Bundesgerichtshof entscheidet zum Zurückbehaltungsrecht
des Käufers bei Lieferung eines Neuwagens mit
einem geringfügigen Lackschaden
 
Urteil vom 26. Oktober 2016 - VIII ZR 211/1

Der Sachverhalt:
Der Bundesgerichtshof hatte sich mit der Frage zu befassen, ob ein Käufer eines Neuwagens mit einem (geringfügigen) Lackkratzer bei Lieferung, das Fahrzeug "zurückweisen" darf.


Der Beklagte kaufte bei der Beklagten ein Neufahrzeug, das kostenfrei dem Kläger an seinen Wohnsitz angeliefert werden sollte. Bei der Auslieferung durch eine von der Klägerin beauftragte Spedition wies das Fahrzeug einen Lackschaden an der Fahrertür auf. Im Lieferschein der Spedition ist insoweit vermerkt: "Kleine Delle Fahrertür, Kosten für Ausbesserung werden von… [der Klägerin]… übernommen." Der Beklagte erklärte unverzüglich, dass er das Fahrzeug "zurückweise" und den Kaufpreis nicht zahle. Nach Ansicht der Klägerin lag ein "Bagatellschaden" vor. Sie wollte den vollständigen Kaufpreis. Der Beklagte übersandte ihr einen Kostenvoranschlag über 528,30 €. Die Klägerin wollte ohne Anerkennung einer Rechtspflicht maximal 300 € übernehmen.
Da keine Einigung erzielt werden konnte,  wurde das Fahrzeug im August 2013 von der Klägerin beim Beklagten abgeholt. Die Klägerin reparierte den Lackschaden und lieferte das Fahrzeug im Oktober 2013 wieder an den Beklagten aus. Dieser überwies den den gesamten Kaufpreis.

Mit ihrer Klage begehrt die Klägerin Ersatz von Transportkosten für die Rückholung und Wiederauslieferung des Fahrzeugs, ferner "Standgeld" sowie Verzugszinsen auf den Kaufpreis, insgesamt 1.138,64 €. Die Klage blieb in allen Instanzen ohne Erfolg.

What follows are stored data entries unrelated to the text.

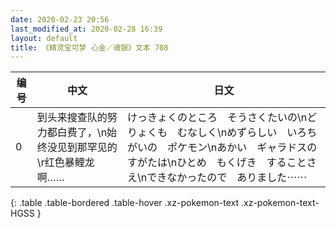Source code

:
 ```yaml
---
date: 2020-02-23 20:56
last_modified_at: 2020-02-28 16:39
layout: default
title: 《精灵宝可梦 心金／魂银》文本 708
---
```

| 编号 | 中文 | 日文 |
| ---- | ---- | ---- |
| 0 | 到头来搜查队的努力都白费了，\n始终没见到那罕见的\r红色暴鲤龙啊…… | けっきょくのところ　そうさくたいの\nどりょくも　むなしく\nめずらしい　いろちがいの　ポケモン\nあかい　ギャラドスの　すがたは\nひとめ　もくげき　することさえ\nできなかったので　ありました⋯⋯ |
{: .table .table-bordered .table-hover .xz-pokemon-text .xz-pokemon-text-HGSS }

Die Entscheidung des Bundesgerichtshofs:
"Der Bundesgerichtshofs hat entschieden, dass der Käufer auch bei geringfügigen (behebbaren) Mängeln - wie dem hier vorliegenden Lackschaden - grundsätzlich weder den Kaufpreis zahlen, noch das Fahrzeug abnehmen muss, bevor der Mangel beseitigt ist.
Nach § 433 Abs. 1 Satz 2 BGB* hat der Verkäufer dem Käufer die Sache frei von Sach- und Rechtsmängeln zu verschaffen. Hieraus folgt das Recht des Käufers, vom Verkäufer die Beseitigung von Mängeln der Sache zu verlangen und bis dahin die Zahlung des (gesamten) Kaufpreises nach § 320 Abs. 1 Satz 1 BGB** und die Abnahme des Fahrzeugs nach § 273 Abs. 1 BGB*** zu verweigern. Diese Rechte stehen dem Käufer bei einem behebbaren Mangel auch dann zu, wenn er - wie der hier vorliegende Lackschaden - geringfügig ist.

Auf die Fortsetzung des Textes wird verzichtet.